Mubi, your online cinema, anytime, anywhere

The most frequent despairing question patrons attending the 31st annual Vancouver International Film Festival queried VanRamblings about over the 16 day course of the Festival was this: once the Festival is over, where do we find the kinds of films we are gifted with seeing during our beloved VIFF?

The answer to that question is multifaceted.

Mubi: Co-founded by Ebert Presents at the Movies, and Mubi, film critic and essayist, the impossibly young, Russian-born Ignatiy Vishnevetsky, who also founded Chicago's online guide to independent and underground cinema, Cine-File.info, Mubi bills itself as "your online cinema, anytime, anywhere," while suggesting at the same time that it is the première online cinema website, and community, for people who love film.

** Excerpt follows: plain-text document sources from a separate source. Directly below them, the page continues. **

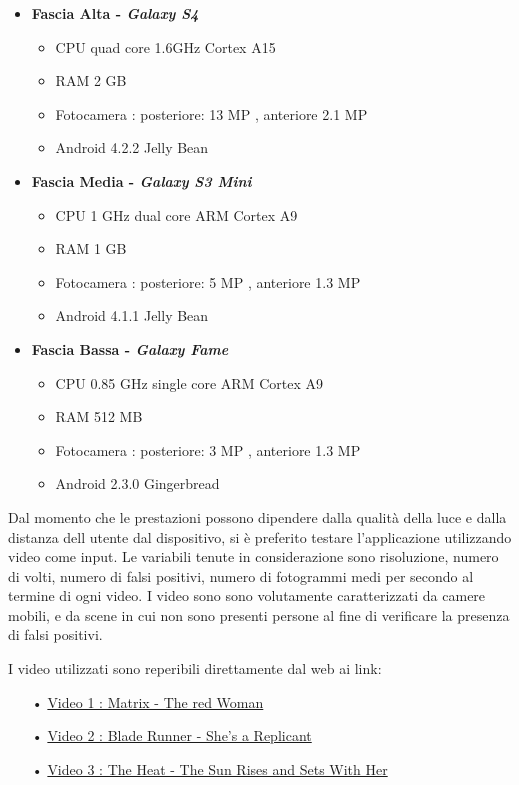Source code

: \begin{itemize}
\item \textbf{Fascia Alta - \textit{Galaxy S4}} 
	\begin{itemize}
		\item CPU quad core 1.6GHz Cortex A15 
		\item RAM 2 GB 
		\item Fotocamera : posteriore: 13 MP , anteriore 2.1 MP
		\item Android 4.2.2 Jelly Bean 
	\end{itemize}
\item \textbf{Fascia Media - \textit{Galaxy S3 Mini}}
	\begin{itemize}
		\item CPU 1 GHz dual core ARM Cortex A9
		\item RAM 1 GB 
		\item Fotocamera : posteriore: 5 MP , anteriore 1.3 MP
		\item Android 4.1.1 Jelly Bean 
	\end{itemize}
\item \textbf{Fascia Bassa - \textit{Galaxy Fame}}
	\begin{itemize}
		\item CPU 0.85 GHz single core ARM Cortex A9
		\item RAM 512 MB
		\item Fotocamera : posteriore: 3 MP , anteriore 1.3 MP
		\item Android 2.3.0 Gingerbread
	\end{itemize}
\end{itemize}

Dal momento che le prestazioni possono dipendere dalla qualità della luce e dalla distanza dell utente dal dispositivo, si è preferito testare l'applicazione utilizzando video come input. Le variabili tenute in considerazione sono risoluzione, numero di volti, numero di falsi positivi, numero di fotogrammi medi per secondo al termine di ogni video. I video sono sono volutamente caratterizzati da camere mobili, e da scene in cui non sono presenti persone al fine di verificare la presenza di falsi positivi.

I video utilizzati sono reperibili direttamente dal web ai link:

\begin{itemize}
\item[•] \href{http://www.youtube.com/watch?v=XFTbN10f_Fg}{Video 1 : Matrix - The red Woman}
\item[•] \href{http://www.youtube.com/watch?v=yWPyRSURYFQ}{Video 2 : Blade Runner - She's a Replicant}
\item[•] \href{http://www.youtube.com/watch?v=s3rv0BdxWfM}{Video 3 : The Heat - The Sun Rises and Sets With Her }
\end{itemize}


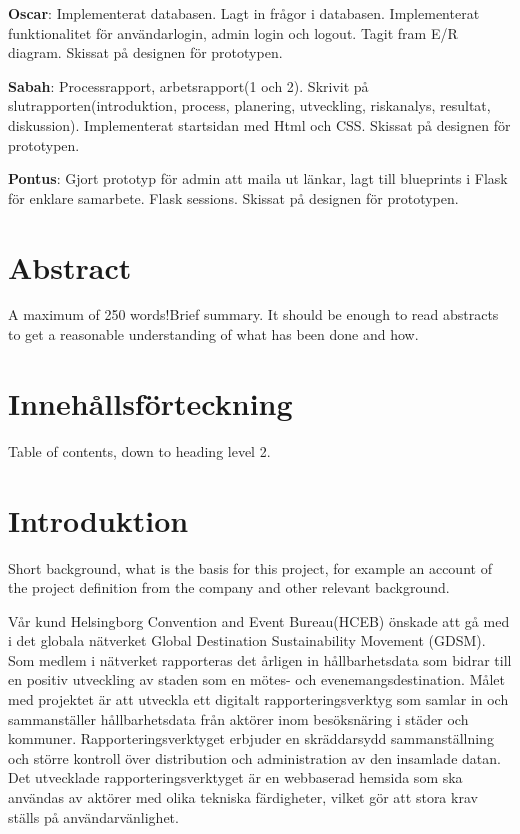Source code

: \documentclass[12pt]{article}
\begin{document}
\textbf{Oscar}: Implementerat databasen. Lagt in frågor i databasen. Implementerat funktionalitet för användarlogin, admin login och logout. Tagit fram E/R diagram. Skissat på designen för prototypen.

\textbf{Sabah}: Processrapport, arbetsrapport(1 och 2). Skrivit på slutrapporten(introduktion, process, planering, utveckling, riskanalys, resultat, diskussion). Implementerat startsidan med Html och CSS. Skissat på designen för prototypen.  

\textbf{Pontus}: Gjort prototyp för admin att maila ut länkar, lagt till blueprints i Flask för enklare samarbete. Flask sessions. Skissat på designen för prototypen.


\section{Abstract}
A maximum of 250 words!Brief summary. It should be enough to read abstracts to get a reasonable understanding of what has been done and how.

\section{Innehållsförteckning}
Table of contents, down to heading level 2.

\section{Introduktion}
Short background, what is the basis for this project, for example an account of the project definition from the company and other relevant background.

Vår kund Helsingborg Convention and Event Bureau(HCEB) önskade att gå med i det globala nätverket Global Destination Sustainability Movement (GDSM). Som medlem i nätverket rapporteras det årligen in hållbarhetsdata som bidrar till en positiv utveckling av staden som en mötes- och evenemangsdestination. Målet med projektet är att utveckla ett digitalt rapporteringsverktyg som samlar in och sammanställer hållbarhetsdata från aktörer inom besöksnäring i städer och kommuner. Rapporteringsverktyget erbjuder en skräddarsydd sammanställning och större kontroll över distribution och administration av den insamlade datan. Det utvecklade rapporteringsverktyget är en webbaserad hemsida som ska användas av aktörer med olika tekniska färdigheter, vilket gör att stora krav ställs på användarvänlighet.
\end{document}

Intrigued?

For only 99¢ to $2.99 per film, or $6.99 for a monthly subscription which allows unlimited film viewing, subscribers may gain access to award winning festival gems, classics and cinephile favourites. What's on tap at Mubi? Surf here and scroll down to see some of the hundreds of titles that you may stream onto your computer (and then to your big screen HDTV), films like Luis Buñuel's 1929 classic, Un chien andalou, 2010 festival award-winner, Apichatpong Weerasethakul's altogether wonderful, Uncle Boonmee Who Can Recall His Past Lives, or Caroline Link's Nowhere in Africa, which is VanRamblings favourite film of the first decade of the new millennium. All for free, or 99¢ or $2.99, or as we say above, $6.99 for a full month of viewing unlimited movie classics, foreign films, and festival award winners.

You didn't know about Mubi? Now you do. Your welcome.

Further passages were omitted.